I cannot emphasize this enough: it’s not over until it’s over.  Just because 64-bit plugins appear to be working does not mean that we have worked out all of the bugs and won’t be making radical changes.  Once we are out of beta, things should be very stable, but during beta, this is our only time to get things right.

The last plugin ABI lasted over a decade, so it’s important that we get 64-bit right.

About Ben Supnik

Ben is a software engineer who works on X-Plane; he spends most of his days drinking coffee and swearing at the computer -- sometimes at the same time.

3 comments on “Beta 11 Will Have Major SDK Changes

  1. Talking about plugins.
    X-Plane has an UDP ouput system, which is limited in terms of number of variables (data refs). Also the byte conversion thing is a little hard for most people to use.

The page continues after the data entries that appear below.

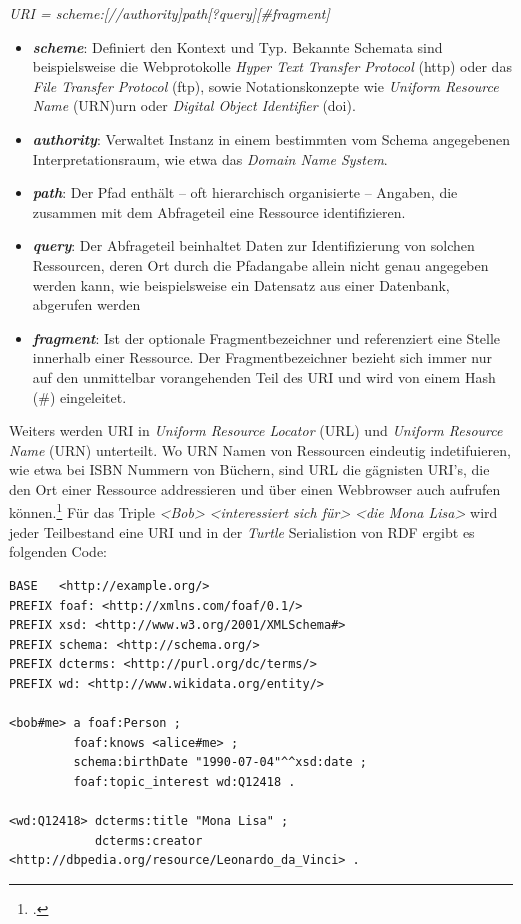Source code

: \documentclass[12pt,a4paper]{article}
\begin{document}
\begin{center}
\textit{URI = scheme:[//authority]path[?query][\#fragment]}
\\
\end{center}


\begin{itemize}
\item \textbf{\textit{scheme}}: Definiert den Kontext und Typ. Bekannte Schemata sind beispielsweise die Webprotokolle \textit{Hyper Text Transfer Protocol} (http) oder das \textit{File Transfer Protocol} (ftp), sowie Notationskonzepte wie \textit{Uniform Resource Name} (URN)urn oder \textit{Digital Object Identifier} (doi).
\item \textbf{\textit{authority}}: Verwaltet Instanz in einem bestimmten vom Schema angegebenen Interpretationsraum, wie etwa das \textit{Domain Name System}.
\item \textbf{\textit{path}}: Der Pfad enthält – oft hierarchisch organisierte – Angaben, die zusammen mit dem Abfrageteil eine Ressource identifizieren. 
\item \textbf{\textit{query}}: Der Abfrageteil beinhaltet Daten zur Identifizierung von solchen Ressourcen, deren Ort durch die Pfadangabe allein nicht genau angegeben werden kann, wie beispielsweise ein Datensatz aus einer Datenbank, abgerufen werden
\item \textbf{\textit{fragment}}: Ist der optionale Fragmentbezeichner und referenziert eine Stelle innerhalb einer Ressource. Der Fragmentbezeichner bezieht sich immer nur auf den unmittelbar vorangehenden Teil des URI und wird von einem Hash (\#) eingeleitet.
\end{itemize}

Weiters werden URI in \textit{Uniform Resource Locator} (URL) und \textit{Uniform Resource Name} (URN) unterteilt. Wo URN Namen von Ressourcen eindeutig indetifuieren, wie etwa bei ISBN Nummern von Büchern, sind URL die gägnisten URI's, die den Ort einer Ressource addressieren und über einen Webbrowser auch aufrufen können.\footcite[Vgl.][S.21-22]{powers2003practical} Für das Triple \textit{<Bob>} \textit{<interessiert sich für>} \textit{<die Mona Lisa>} wird jeder Teilbestand eine URI und in der \textit{Turtle} Serialistion von RDF ergibt es folgenden Code:
\begin{lstlisting}[]
BASE   <http://example.org/>
PREFIX foaf: <http://xmlns.com/foaf/0.1/>
PREFIX xsd: <http://www.w3.org/2001/XMLSchema#>
PREFIX schema: <http://schema.org/>
PREFIX dcterms: <http://purl.org/dc/terms/>
PREFIX wd: <http://www.wikidata.org/entity/>

<bob#me> a foaf:Person ;
         foaf:knows <alice#me> ;
         schema:birthDate "1990-07-04"^^xsd:date ;
         foaf:topic_interest wd:Q12418 .
 
<wd:Q12418> dcterms:title "Mona Lisa" ;
            dcterms:creator <http://dbpedia.org/resource/Leonardo_da_Vinci> .
\end{lstlisting}
\end{document}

    Then there are all these plugins from outside developers, SASL, Pyton script, UIPCX, flyWithLUA and more. Sometimes working sometimes not.
    Respect for the people making those for free, but it would be very nice if X-plane had a simple native way of data output/input directly linked to datarefs. Based on simple text or string and an UDP TCP server or/and plain textfile.

    1. It’s sort of astonishing to me that the community hasn’t produced such a thing, given that the tools to do so have been around for a full decade.

  2. It probably has something to do with the fact thst if I need a plugin for XYZ feature to work I’d just write the plugin, as opposed to writing an overall plugin methodology. I suppose it would take far longer to write a framework rather than just getting my XZY feature to work.